(Stored data entries)
== Segment start ==
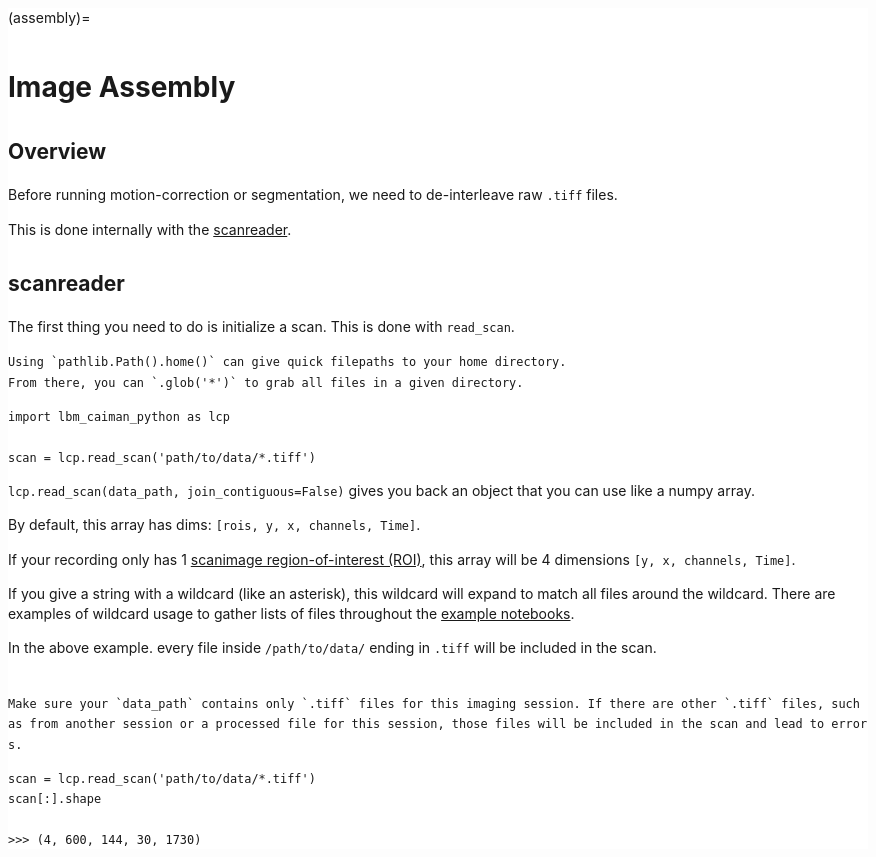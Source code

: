 (assembly)=
# Image Assembly

## Overview

Before running motion-correction or segmentation, we need to de-interleave raw `.tiff` files.

This is done internally with the [scanreader](https://github.com/atlab/scanreader).

## scanreader

The first thing you need to do is initialize a scan. This is done with `read_scan`.

```{tip}
Using `pathlib.Path().home()` can give quick filepaths to your home directory. 
From there, you can `.glob('*')` to grab all files in a given directory.
```

```{code-block} Python
import lbm_caiman_python as lcp

scan = lcp.read_scan('path/to/data/*.tiff')

```

`lcp.read_scan(data_path, join_contiguous=False)` gives you back an object that you can use like a numpy array.

By default, this array has dims: `[rois, y, x, channels, Time]`.

If your recording only has 1 [scanimage region-of-interest (ROI)](https://docs.scanimage.org/Premium+Features/Multiple+Region+of+Interest+(MROI).html), this array will be 4 dimensions `[y, x, channels, Time]`.

If you give a string with a wildcard (like an asterisk), this wildcard will expand to match all files around the wildcard. There are examples of wildcard usage to gather lists of files throughout the [example notebooks](https://github.com/MillerBrainObservatory/LBM-CaImAn-Python/tree/master/demos/notebooks).

In the above example. every file inside `/path/to/data/` ending in `.tiff` will be included in the scan.

```{important}

Make sure your `data_path` contains only `.tiff` files for this imaging session. If there are other `.tiff` files, such as from another session or a processed file for this session, those files will be included in the scan and lead to errors.

```

```{code-block} Python
scan = lcp.read_scan('path/to/data/*.tiff')
scan[:].shape

>>> (4, 600, 144, 30, 1730)

```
== Segment end ==
REQUIREMENT:
Copy every record verbatim while leaving each picture out.

RESULT BELOW:
Source code

: (assembly)=
# Image Assembly

## Overview

Before running motion-correction or segmentation, we need to de-interleave raw `.tiff` files.

This is done internally with the [scanreader](https://github.com/atlab/scanreader).

## scanreader

The first thing you need to do is initialize a scan. This is done with `read_scan`.

```{tip}
Using `pathlib.Path().home()` can give quick filepaths to your home directory. 
From there, you can `.glob('*')` to grab all files in a given directory.
```

```{code-block} Python
import lbm_caiman_python as lcp

scan = lcp.read_scan('path/to/data/*.tiff')

```

`lcp.read_scan(data_path, join_contiguous=False)` gives you back an object that you can use like a numpy array.

By default, this array has dims: `[rois, y, x, channels, Time]`.

If your recording only has 1 [scanimage region-of-interest (ROI)](https://docs.scanimage.org/Premium+Features/Multiple+Region+of+Interest+(MROI).html), this array will be 4 dimensions `[y, x, channels, Time]`.

If you give a string with a wildcard (like an asterisk), this wildcard will expand to match all files around the wildcard. There are examples of wildcard usage to gather lists of files throughout the [example notebooks](https://github.com/MillerBrainObservatory/LBM-CaImAn-Python/tree/master/demos/notebooks).

In the above example. every file inside `/path/to/data/` ending in `.tiff` will be included in the scan.

```{important}

Make sure your `data_path` contains only `.tiff` files for this imaging session. If there are other `.tiff` files, such as from another session or a processed file for this session, those files will be included in the scan and lead to errors.

```

```{code-block} Python
scan = lcp.read_scan('path/to/data/*.tiff')
scan[:].shape

>>> (4, 600, 144, 30, 1730)

```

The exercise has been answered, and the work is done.